Geschrieben am 29.11.2023 von:
Ob und wie Open Source Software (OSS) durch öffentliche Auftraggeber beschafft werden soll, oder ggf. sogar beschafft werden muss, wird bereits seit langer Zeit intensiv diskutiert.
Zuletzt hat die Thematik wieder mehr an Dynamik gewonnen. So heißt es etwa im Koalitionsvertrag der Bundesregierung:
„Für öffentliche IT-Projekte schreiben wir offene Standards fest. Entwicklungsaufträge werden in der Regel als Open Source beauftragt, die entsprechende Software wird grundsätzlich öffentlich gemacht.“
Zudem wird beispielsweise erwogen, im Thüringischen Vergabegesetz einen Vorrang der Beschaffung von OSS festzulegen.

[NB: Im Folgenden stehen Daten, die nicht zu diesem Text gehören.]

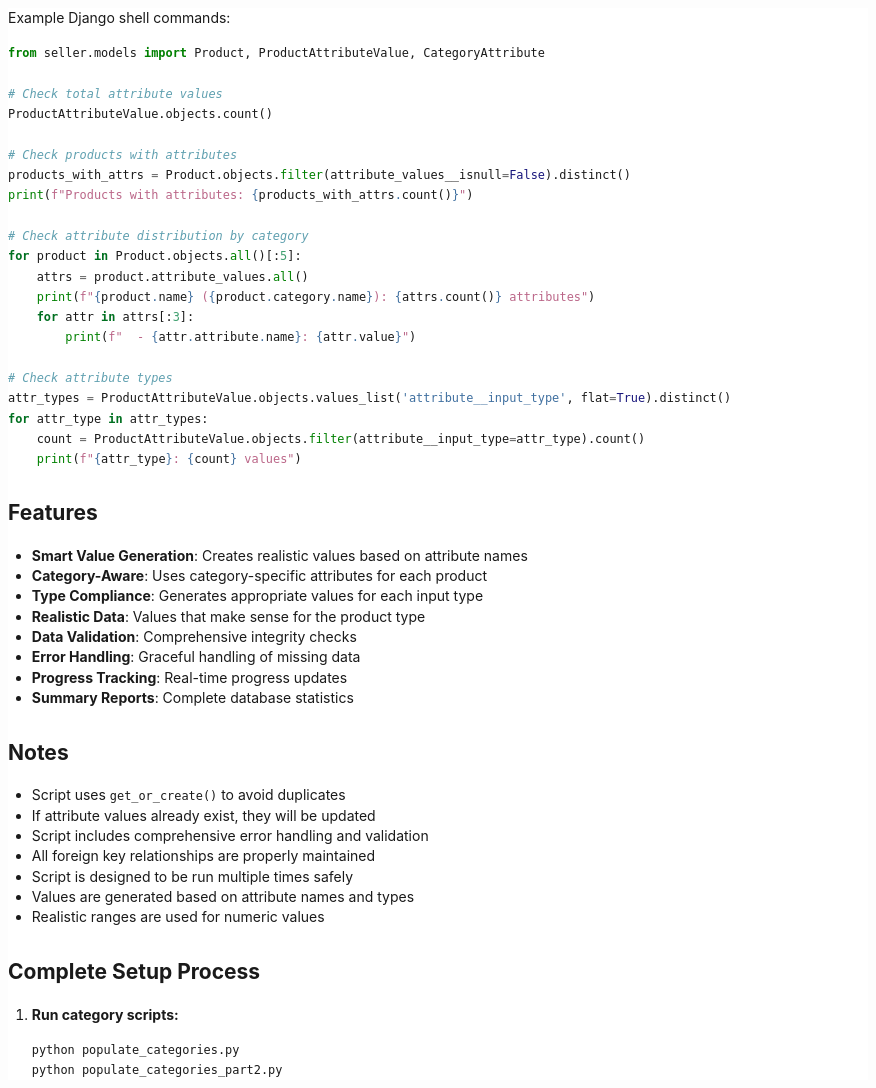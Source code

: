 Example Django shell commands:
```python
from seller.models import Product, ProductAttributeValue, CategoryAttribute

# Check total attribute values
ProductAttributeValue.objects.count()

# Check products with attributes
products_with_attrs = Product.objects.filter(attribute_values__isnull=False).distinct()
print(f"Products with attributes: {products_with_attrs.count()}")

# Check attribute distribution by category
for product in Product.objects.all()[:5]:
    attrs = product.attribute_values.all()
    print(f"{product.name} ({product.category.name}): {attrs.count()} attributes")
    for attr in attrs[:3]:
        print(f"  - {attr.attribute.name}: {attr.value}")

# Check attribute types
attr_types = ProductAttributeValue.objects.values_list('attribute__input_type', flat=True).distinct()
for attr_type in attr_types:
    count = ProductAttributeValue.objects.filter(attribute__input_type=attr_type).count()
    print(f"{attr_type}: {count} values")
```

## Features

- **Smart Value Generation**: Creates realistic values based on attribute names
- **Category-Aware**: Uses category-specific attributes for each product
- **Type Compliance**: Generates appropriate values for each input type
- **Realistic Data**: Values that make sense for the product type
- **Data Validation**: Comprehensive integrity checks
- **Error Handling**: Graceful handling of missing data
- **Progress Tracking**: Real-time progress updates
- **Summary Reports**: Complete database statistics

## Notes

- Script uses `get_or_create()` to avoid duplicates
- If attribute values already exist, they will be updated
- Script includes comprehensive error handling and validation
- All foreign key relationships are properly maintained
- Script is designed to be run multiple times safely
- Values are generated based on attribute names and types
- Realistic ranges are used for numeric values

## Complete Setup Process

1. **Run category scripts:**
   ```bash
   python populate_categories.py
   python populate_categories_part2.py
   ```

OSS zeichnet sich dadurch aus, dass der Lizenzerwerb kostenfrei möglich und der Quellcode der Software offengelegt ist, was eine Anpassung des Programms an die individuellen Bedürfnisse des Nutzers ermöglicht. Die Bedingung für die Nutzung der OSS ist, dass auch die abgeleitete Software frei zugänglich gemacht wird. Bei der Verwendung von sogenannter „proprietärer Software“ kann dagegen die langjährige Pflege der Produkte in aller Regel nur durch die Herstellerfirma vorgenommen werden, da der Quellcode in den seltensten Fällen zur Bearbeitung freigegeben wird. Für Programmerweiterungen und -änderungen ist der Lizenznehmer mithin stets auf die Ausführung durch den Lizenzgeber angewiesen.
Durch die Nutzung von OSS könnte somit die Abhängigkeit der öffentlichen Verwaltung von einzelnen Anbietern reduziert werden. Aktuell stellt sich noch häufig die Situation, dass öffentliche Auftraggeber aufgrund von Urheber-Rechten und Schnittstellen-Thematiken keine andere Wahl haben, als vom bisherigen Anbieter weitere Produkte zu beschaffen. Eine Umstellung der System-Landschaft würde häufig zu unverhältnismäßigem Aufwand führen. Dieses Problem ließe sich durch die Verwendung von OSS lösen.
Bei der Ausschreibung von Open Source Software stellen sich verschiedene vergaberechtliche Herausforderungen, die allerdings allesamt bewältigt werden können.
Zunächst ist festzuhalten, dass zwar die kostenlose Beschaffung von Software dem Vergaberecht fremd ist. Grundsätzlich unterfallen nur entgeltliche Aufträge gem. § 99 GWB den vergaberechtlichen Vorschriften. Allerdings geht es bei der Beschaffung von OSS in den allermeisten Fällen nicht um unentgeltliche Verträge. Lediglich der Erwerb der Lizenzen ist kostenfrei. Die Lieferung der Software ist jedoch regelmäßig mit Anpassungs- und Supportleistungen verbunden. Dies kann durchaus kostenpflichtig sein. Darüber hinaus werden von den Anbietern meist weitergehende Wartungs- und Pflege- sowie Schulungs- und Beratungsleistungen angeboten. Es handelt sich damit in aller Regel um einen entgeltlichen öffentlichen Auftrag im Sinne des Vergaberechts.
Zudem ist eine Vorgabe, dass OSS angeboten werden muss, keine vergaberechtlich unzulässige Produktvorgabe. Dies wird zwar vereinzelt vertreten. Jedoch liegt eine Produktvorgabe nur dann vor, wenn auf einen Hersteller oder ein Produkt verwiesen wird. Bei der Vorgabe, dass OSS angeboten werden muss, handelt es sich jedoch um eine Eigenschaft des anzubietenden Produkts und nicht um die zwingende Vorgabe eines bestimmten Herstellers oder Produkts. Selbst wenn man von einer Produktvorgabe ausgehen würde, wäre diese zudem durch sachliche Gründe gerechtfertigt. Wie bereits ausgeführt, bietet OSS im Vergleich zu proprietärer Software mehrere Vorteile für den öffentlichen Auftraggeber. Schließlich handelt es sich bei OSS auf der Wertungsebene auch nicht um ein vergabefremdes Kriterium, da es im engen Zusammenhang zum Leistungsgegenstand steht.